This is some kinda fucked up sordid doggy brothel peepshow bullshit.
I was on top riding him and his friend walks in and watched for a minute before he realized what was going on
I was. I was trying to blow bubbles in the toilet after I threw up in it. They had to carry me everywhere. I lost a sock.
she screamed"i told you already! counter clockwise spiral and the clockwise spiral!!" right in the middle of sex
wow, i never thought dating a choreographer would be so harsh
After we hooked up, he left the room and no one has seen him since last night. That kid redefined hit it and quit it.
I have an asthmatic alcoholic for a roommate. That can't be safe.
judging by the cake all over the hall, my neighbors had a pretty successful thursday too.
Im pretty sure that girl just said "Im taking you home even if your girlfriend has to come too." Why are we here again?
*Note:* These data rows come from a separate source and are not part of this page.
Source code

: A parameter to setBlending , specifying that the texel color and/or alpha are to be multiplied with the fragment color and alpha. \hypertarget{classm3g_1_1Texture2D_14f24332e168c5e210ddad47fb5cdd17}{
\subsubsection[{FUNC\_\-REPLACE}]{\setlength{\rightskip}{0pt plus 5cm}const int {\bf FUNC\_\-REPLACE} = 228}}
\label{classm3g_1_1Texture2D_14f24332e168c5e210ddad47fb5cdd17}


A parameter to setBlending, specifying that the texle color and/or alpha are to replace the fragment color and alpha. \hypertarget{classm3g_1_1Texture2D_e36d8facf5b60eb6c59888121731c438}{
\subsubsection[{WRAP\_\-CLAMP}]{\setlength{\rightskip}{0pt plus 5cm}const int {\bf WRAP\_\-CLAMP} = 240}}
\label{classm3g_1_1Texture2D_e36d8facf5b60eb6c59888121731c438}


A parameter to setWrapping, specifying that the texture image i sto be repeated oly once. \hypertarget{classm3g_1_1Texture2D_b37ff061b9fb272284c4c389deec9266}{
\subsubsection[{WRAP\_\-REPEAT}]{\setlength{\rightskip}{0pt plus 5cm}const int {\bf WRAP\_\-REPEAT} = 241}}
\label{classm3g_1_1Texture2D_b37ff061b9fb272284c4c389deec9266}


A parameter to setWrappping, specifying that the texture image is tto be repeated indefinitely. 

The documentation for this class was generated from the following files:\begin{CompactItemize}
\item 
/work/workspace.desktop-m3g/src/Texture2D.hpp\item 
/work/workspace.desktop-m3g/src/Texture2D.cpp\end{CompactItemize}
I think your dick broke my retainer, I normally wouldnt care but my orthodontist died and I don't want my first appt to be blow job broken retainer with a new ortho.
I know he is still a student. I am not asking if his being an underwear model makes it more ethical, just less prosocutable.
If the world ends now I want you to know I was on my favorite toilet fighting the good fight.
The fact that it was "anything but a cup" now explains the cowboy boots and fishbowl aftermath at the apartment.
I understand, but unless there is an intervention for me being planned, i DON NOT want to talk about my life choices
He told me he loved me...but added "you crazy bitch" at the end. Does it still count???
I keep worrying the police are going to come looking for us.
For which one? Starting a fire on my porch or having sex on my porch?